The first article was primarily written from the viewpoint of a manager, while this article is more from the viewpoint of a direct report who is attempting to get their manager to consistently perform the different characteristics.

The premise underpinning my recommendations/questions is that direct reports can only ultimately control their own actions, and not necessarily their manager's behavior directly (some say you can shape behavior via behavioral psychology principles, which is true to an extent).

As I stated in my previous article about these behavioral characteristics, there are no silver bullets when it comes to dealing with dysfunctional manager-direct report relationships. But like most things, there are a number of questions you can use in attempting to create insight and action plans that can help to repair the working relationship.

I am also quite cognizant, however, that many direct reports feel -- and often are -- more expendable than their managers, and thus the issue of whether to pursue a potentially career limiting discussion/action must be thought about with care, especially understanding the pragmatics and options available in a given organization, field, and job market.


It is quite difficult to have someone act fair if there are no repercussions or consequences to acting unfair or partisan. Many people discount our legal system because of the ostensible lack of justice, fairness, and punishments to match the crime.

With that said, without an organizational system that promotes managerial fairness and transparency, and that punishes unjust and capricious actions, getting your manager to act fairly is an uphill climb. Also, fairness can be in the eye of the beholder, so it is important to make sure you have definitional alignment around this abstract term.

The following questions may help you to better understand this rather nebulous area.

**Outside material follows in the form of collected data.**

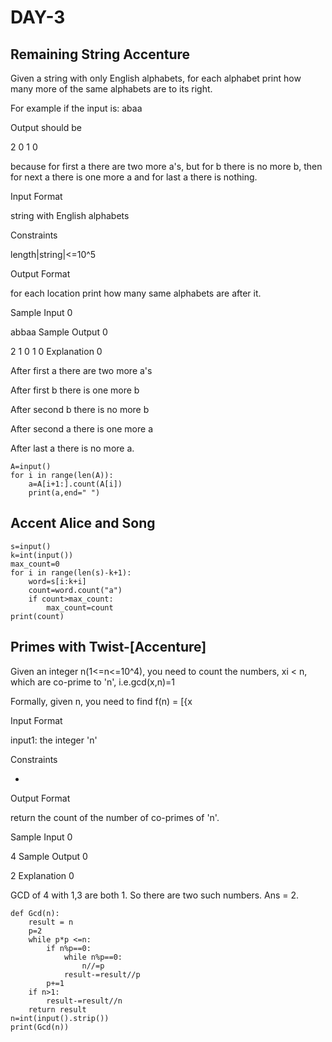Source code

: # DAY-3
## Remaining String Accenture
Given a string with only English alphabets, for each alphabet print how many more of the same alphabets are to its right.

For example if the input is: abaa

Output should be

2 0 1 0

because for first a there are two more a's, but for b there is no more b, then for next a there is one more a and for last a there is nothing.

Input Format

string with English alphabets

Constraints

length|string|<=10^5

Output Format

for each location print how many same alphabets are after it.

Sample Input 0

abbaa
Sample Output 0

2 1 0 1 0
Explanation 0

After first a there are two more a's

After first b there is one more b

After second b there is no more b

After second a there is one more a

After last a there is no more a.

```
A=input()
for i in range(len(A)):
    a=A[i+1:].count(A[i])
    print(a,end=" ")

```

## Accent Alice and Song
```
s=input()
k=int(input())
max_count=0
for i in range(len(s)-k+1):
    word=s[i:k+i]
    count=word.count("a")
    if count>max_count:
        max_count=count
print(count)
```

## Primes with Twist-[Accenture]

Given an integer n(1<=n<=10^4), you need to count the numbers, xi < n, which are co-prime to 'n', i.e.gcd(x,n)=1

Formally, given n, you need to find f(n) = [{x

Input Format

input1: the integer 'n'

Constraints

-

Output Format

return the count of the number of co-primes of 'n'.

Sample Input 0

4
Sample Output 0

2
Explanation 0

GCD of 4 with 1,3 are both 1. So there are two such numbers. Ans = 2.

```
def Gcd(n):
    result = n
    p=2
    while p*p <=n:
        if n%p==0:
            while n%p==0:
                n//=p
            result-=result//p
        p+=1
    if n>1:
        result-=result//n
    return result
n=int(input().strip())
print(Gcd(n))

```
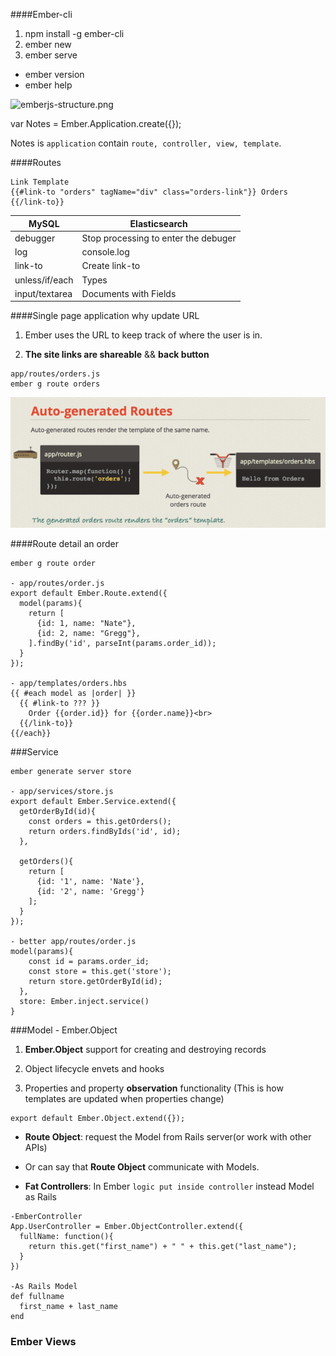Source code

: ####Ember-cli

1. npm install -g ember-cli
2. ember new <app-name>
3. ember serve
- ember version
- ember help

![emberjs-structure.png](./images/emberjs-structure.png)

var Notes = Ember.Application.create({});

Notes is `application` contain `route, controller, view, template`.

####Routes

```
Link Template
{{#link-to "orders" tagName="div" class="orders-link"}} Orders {{/link-to}}
```
| MySQL           | Elasticsearch     |
| ---             | ---               |
| debugger        | Stop processing to enter the debuger           |
| log             | console.log             |
| link-to         | Create link-to             |
| unless/if/each  | Types             |
| input/textarea  | Documents with Fields|

####Single page application why update URL

1) Ember uses the URL to keep track of where the user is in.

2) **The site links are shareable** && **back button**


```
app/routes/orders.js
ember g route orders
```
![auto-g-routes.png](./images/auto-g-routes.png)

####Route detail an order

```
ember g route order

- app/routes/order.js
export default Ember.Route.extend({
  model(params){
    return [
      {id: 1, name: "Nate"},
      {id: 2, name: "Gregg"},
    ].findBy('id', parseInt(params.order_id));
  }
});

- app/templates/orders.hbs
{{ #each model as |order| }}
  {{ #link-to ??? }}
    Order {{order.id}} for {{order.name}}<br>
  {{/link-to}}
{{/each}}
```

###Service 

```
ember generate server store

- app/services/store.js
export default Ember.Service.extend({
  getOrderById(id){
    const orders = this.getOrders();
    return orders.findByIds('id', id);
  },

  getOrders(){
    return [
      {id: '1', name: 'Nate'},
      {id: '2', name: 'Gregg'}
    ];
  }
});

- better app/routes/order.js
model(params){
    const id = params.order_id;
    const store = this.get('store');
    return store.getOrderById(id);
  },
  store: Ember.inject.service()
}
```


###Model - Ember.Object

1) **Ember.Object** support for creating and destroying records

2) Object lifecycle envets and hooks

3) Properties and property **observation** functionality (This is how templates are updated when properties change)

```
export default Ember.Object.extend({});
```

- **Route Object**: request the Model from Rails server(or work with other APIs)

- Or can say that **Route Object** communicate with Models.

- **Fat Controllers**: In Ember `logic put inside controller` instead Model as Rails
```
-EmberController
App.UserController = Ember.ObjectController.extend({
  fullName: function(){
    return this.get("first_name") + " " + this.get("last_name");
  }
})

-As Rails Model
def fullname
  first_name + last_name
end
```

### Ember Views










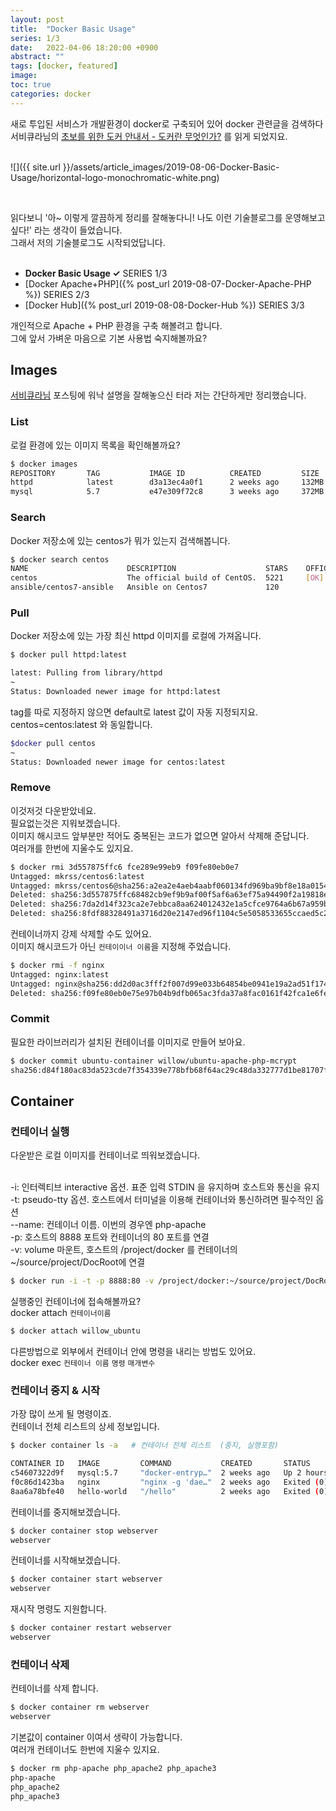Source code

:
 ```yaml
---
layout: post
title:  "Docker Basic Usage"
series: 1/3
date:   2022-04-06 18:20:00 +0900
abstract: ""
tags: [docker, featured]
image:
toc: true
categories: docker
---
```



새로 투입된 서비스가 개발환경이 docker로 구축되어 있어 docker 관련글을 검색하다  
서비큐라님의 [초보를 위한 도커 안내서 - 도커란 무엇인가?](https://subicura.com/2017/01/19/docker-guide-for-beginners-1.html) 를 읽게 되었지요.  
<br>  

![]({{ site.url }}/assets/article_images/2019-08-06-Docker-Basic-Usage/horizontal-logo-monochromatic-white.png)

<br>

읽다보니 '아~ 이렇게 깔끔하게 정리를 잘해놓다니! 나도 이런 기술블로그를 운영해보고 싶다!' 라는 생각이 들었습니다.  
그래서 저의 기술블로그도 시작되었답니다.   
<br>

* **Docker Basic Usage ✓** <span class="series">SERIES 1/3</span>
* [Docker Apache+PHP]({% post_url 2019-08-07-Docker-Apache-PHP %}) <span class="series">SERIES 2/3</span>
* [Docker Hub]({% post_url 2019-08-08-Docker-Hub %}) <span class="series">SERIES 3/3</span>


개인적으로 Apache + PHP 환경을 구축 해볼려고 합니다.  
그에 앞서 가벼운 마음으로 기본 사용법 숙지해볼까요?  


## Images

[서비큐라님](https://subicura.com/2017/01/19/docker-guide-for-beginners-1.html) 포스팅에 워낙 설명을 잘해놓으신 터라 저는 간단하게만 정리했습니다.  

### List

로컬 환경에 있는 이미지 목록을 확인해볼까요?  

```bash
$ docker images
REPOSITORY       TAG           IMAGE ID          CREATED         SIZE
httpd            latest        d3a13ec4a0f1      2 weeks ago     132MB
mysql            5.7           e47e309f72c8      3 weeks ago     372MB
```


### Search

Docker 저장소에 있는 centos가 뭐가 있는지 검색해봅니다.  

```bash
$ docker search centos
NAME                      DESCRIPTION                    STARS    OFFICIAL   AUTOMATED
centos                    The official build of CentOS.  5221     [OK]                
ansible/centos7-ansible   Ansible on Centos7             120                 [OK]
```


### Pull

Docker 저장소에 있는 가장 최신 httpd 이미지를 로컬에 가져옵니다.  

```bash
$ docker pull httpd:latest

latest: Pulling from library/httpd
~
Status: Downloaded newer image for httpd:latest
```

tag를 따로 지정하지 않으면 default로 latest 값이 자동 지정되지요.  
centos=centos:latest 와 동일합니다.

```bash
$docker pull centos
~
Status: Downloaded newer image for centos:latest
```

### Remove

이것저것 다운받았네요.   
필요없는것은 지워보겠습니다.  
이미지 해시코드 앞부분만 적어도 중복된는 코드가 없으면 알아서 삭제해 준답니다.  
여러개를 한번에 지울수도 있지요.

```bash
$ docker rmi 3d557875ffc6 fce289e99eb9 f09fe80eb0e7
Untagged: mkrss/centos6:latest
Untagged: mkrss/centos6@sha256:a2ea2e4aeb4aabf060134fd969ba9bf8e18a0154e123075c2d61694885aeaa6f
Deleted: sha256:3d557875ffc68482cb9ef9b9af00f5af6a63ef75a94490f2a19818e761c2cf24
Deleted: sha256:7da2d14f323ca2e7ebbca8aa624012432e1a5cfce9764a6b67a959b1f3cd915d
Deleted: sha256:8fdf88328491a3716d20e2147ed96f1104c5e5058533655ccaed5c29d889608a
```

컨테이너까지 강제 삭제할 수도 있어요.  
이미지 해시코드가 아닌 `컨테이이너 이름`을 지정해 주었습니다.

```bash
$ docker rmi -f nginx
Untagged: nginx:latest
Untagged: nginx@sha256:dd2d0ac3fff2f007d99e033b64854be0941e19a2ad51f174d9240dda20d9f534
Deleted: sha256:f09fe80eb0e75e97b04b9dfb065ac3fda37a8fac0161f42fca1e6fe4d0977c80
```


### Commit

필요한 라이브러리가 설치된 컨테이너를 이미지로 만들어 보아요.  

```bash
$ docker commit ubuntu-container willow/ubuntu-apache-php-mcrypt
sha256:d84f180ac83da523cde7f354339e778bfb68f64ac29c48da332777d1be81707f
```

## Container

### 컨테이너 실행


다운받은 로컬 이미지를 컨테이너로 띄워보겠습니다.  
<br>

 -i: 인터렉티브 interactive 옵션. 표준 입력 STDIN 을 유지하며 호스트와 통신을 유지  
 -t: pseudo-tty 옵션. 호스트에서 터미널을 이용해 컨테이너와 통신하려면 필수적인 옵션   
 --name: 컨테이너 이름. 이번의 경우엔 php-apache  
 -p: 호스트의 8888 포트와 컨테이너의 80 포트를 연결    
 -v: volume 마운트, 호스트의 /project/docker 를 컨테이너의 ~/source/project/DocRoot에 연결

```bash
$ docker run -i -t -p 8888:80 -v /project/docker:~/source/project/DocRoot --name php-apache
```


실행중인 컨테이너에 접속해볼까요?  
docker attach `컨테이너이름`  

```bash
$ docker attach willow_ubuntu
```

다른방법으로 외부에서 컨테이너 안에 명령을 내리는 방법도 있어요.  
docker exec `컨테이너 이름` `명령` `매개변수`



### 컨테이너 중지 & 시작

가장 많이 쓰게 될 명령이죠.  
컨테이너 전체 리스트의 상세 정보입니다.  

```bash
$ docker container ls -a   # 컨테이너 전체 리스트  (중지, 실행포함)

CONTAINER ID   IMAGE         COMMAND           CREATED       STATUS       PORTS                              NAMES
c54607322d9f   mysql:5.7     "docker-entryp…"  2 weeks ago   Up 2 hours   3060/tcp, 0.0.0.0:3060->3306/tcp   docker_mysql
f0c86d1423ba   nginx         "nginx -g 'dae…"  2 weeks ago   Exited (0)  2 hours ago                         webserver
8aa6a78bfe40   hello-world   "/hello"          2 weeks ago   Exited (0)  2 weeks ago                         agitated_buck
```

컨테이너를 중지해보겠습니다.  
```bash
$ docker container stop webserver
webserver
```


컨테이너를 시작해보겠습니다.
```bash
$ docker container start webserver
webserver
```

재시작 명령도 지원합니다.
```bash
$ docker container restart webserver
webserver
```


### 컨테이너 삭제

컨테이너를 삭제 합니다.
```bash
$ docker container rm webserver
webserver
```


기본값이 container 이여서 생략이 가능합니다.  
여러개 컨테이너도 한번에 지울수 있지요.

```bash
$ docker rm php-apache php_apache2 php_apache3
php-apache
php_apache2
php_apache3
```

  1. Given your knowledge of your manager, and his or her personality, do you think that he or she is aware of behaving in a way that may appear to be unfair?
  2. Is your manager unfair to all or some of his or her direct reports, or is it exclusive to you?
  3. Understanding your manager's goals, is there a way to creatively develop and execute a shared path that meets both of your needs for fairness and results?


One of the most respected authors in the professional services field is David Maister, a former Harvard Business School professor. In his book Trusted Advisor, he wrote the following: “Why is ‘being listened to' so important? The answer is not only about the need for a rational understanding of the issues. Our desire to be heard also flows from our need for respect, empathy and involvement. The trusted advisor recognizes this, and always ensures that the self-esteem of the client is protected.”

In many ways, your manager is your client or customer, and it is important for you to be the best listener you can be in discussing business and personal issues with him or her.

There are a few questions you can ask to better understand potential action steps around this area.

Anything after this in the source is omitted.